- _TASK GOAL_
Scan the records for "will" and copy each line that contains it.
SUPPLIED ENTRIES section start
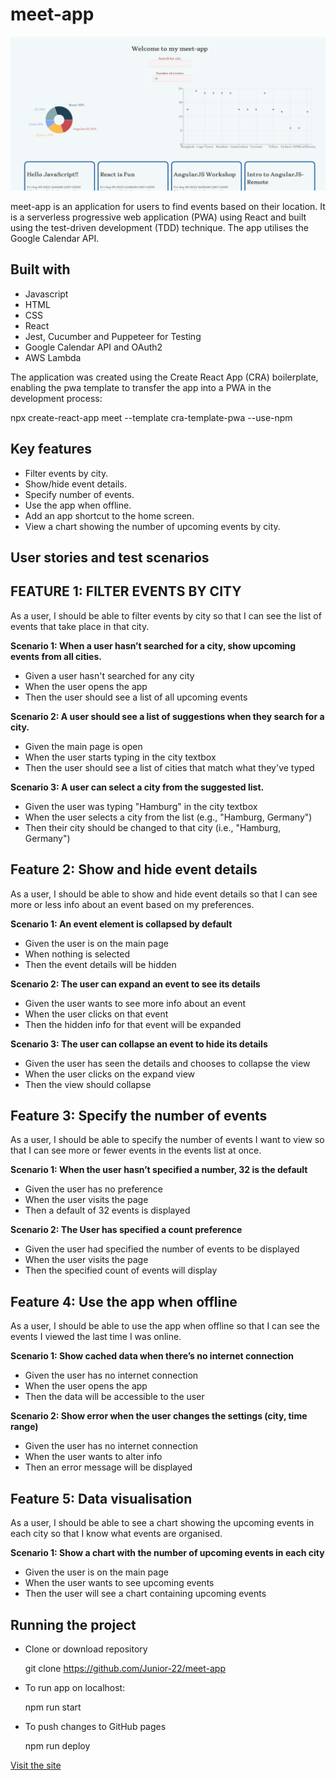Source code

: # meet-app

![screenshot](screenshot.png)

meet-app is an application for users to find events based on their location. It is a serverless progressive web application (PWA) using React and built using the test-driven development (TDD) technique. The app utilises the Google Calendar API.

## Built with

- Javascript
- HTML
- CSS
- React
- Jest, Cucumber and Puppeteer for Testing
- Google Calendar API and OAuth2
- AWS Lambda

The application was created using the Create React App (CRA) boilerplate, enabling the pwa template to transfer the app into a PWA in the development process:

npx create-react-app meet --template cra-template-pwa --use-npm

## Key features

- Filter events by city.
- Show/hide event details.
- Specify number of events.
- Use the app when offline.
- Add an app shortcut to the home screen.
- View a chart showing the number of upcoming events by city.

## User stories and test scenarios

## FEATURE 1: FILTER EVENTS BY CITY

As a user, I should be able to filter events by city so that I can see the list of events that take place in that city.

**Scenario 1: When a user hasn’t searched for a city, show upcoming events from all cities.**

- Given a user hasn't searched for any city
- When the user opens the app
- Then the user should see a list of all upcoming events

**Scenario 2: A user should see a list of suggestions when they search for a city.**

- Given the main page is open
- When the user starts typing in the city textbox
- Then the user should see a list of cities that match what they've typed

**Scenario 3: A user can select a city from the suggested list.**

- Given the user was typing "Hamburg" in the city textbox
- When the user selects a city from the list (e.g., "Hamburg, Germany")
- Then their city should be changed to that city (i.e., "Hamburg, Germany")

## Feature 2: Show and hide event details

As a user, I should be able to show and hide event details so that I can see more or less info about an event based on my preferences.

**Scenario 1: An event element is collapsed by default**

- Given the user is on the main page
- When nothing is selected
- Then the event details will be hidden

**Scenario 2: The user can expand an event to see its details**

- Given the user wants to see more info about an event
- When the user clicks on that event
- Then the hidden info for that event will be expanded

**Scenario 3: The user can collapse an event to hide its details**

- Given the user has seen the details and chooses to collapse the view
- When the user clicks on the expand view
- Then the view should collapse

## Feature 3: Specify the number of events

As a user, I should be able to specify the number of events I want to view so that I can see more or fewer events in the events list at once.

**Scenario 1: When the user hasn’t specified a number, 32 is the default**

- Given the user has no preference
- When the user visits the page
- Then a default of 32 events is displayed

**Scenario 2: The User has specified a count preference**

- Given the user had specified the number of events to be displayed
- When the user visits the page
- Then the specified count of events will display

## Feature 4: Use the app when offline

As a user, I should be able to use the app when offline so that I can see the events I viewed the last time I was online.

**Scenario 1: Show cached data when there’s no internet connection**

- Given the user has no internet connection
- When the user opens the app
- Then the data will be accessible to the user

**Scenario 2: Show error when the user changes the settings (city, time range)**

- Given the user has no internet connection
- When the user wants to alter info
- Then an error message will be displayed

## Feature 5: Data visualisation

As a user, I should be able to see a chart showing the upcoming events in each city so that I know what events are organised.

**Scenario 1: Show a chart with the number of upcoming events in each city**

- Given the user is on the main page
- When the user wants to see upcoming events
- Then the user will see a chart containing upcoming events

## Running the project

- Clone or download repository

  git clone https://github.com/Junior-22/meet-app

- To run app on localhost:

  npm run start

- To push changes to GitHub pages
  
  npm run deploy

[Visit the site](https://junior-22.github.io/meet-app/)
SUPPLIED ENTRIES section end
- _ANSWER_
- Then the event details will be hidden
- Then the hidden info for that event will be expanded
- Then the specified count of events will display
- Then the data will be accessible to the user
- Then an error message will be displayed
- Then the user will see a chart containing upcoming events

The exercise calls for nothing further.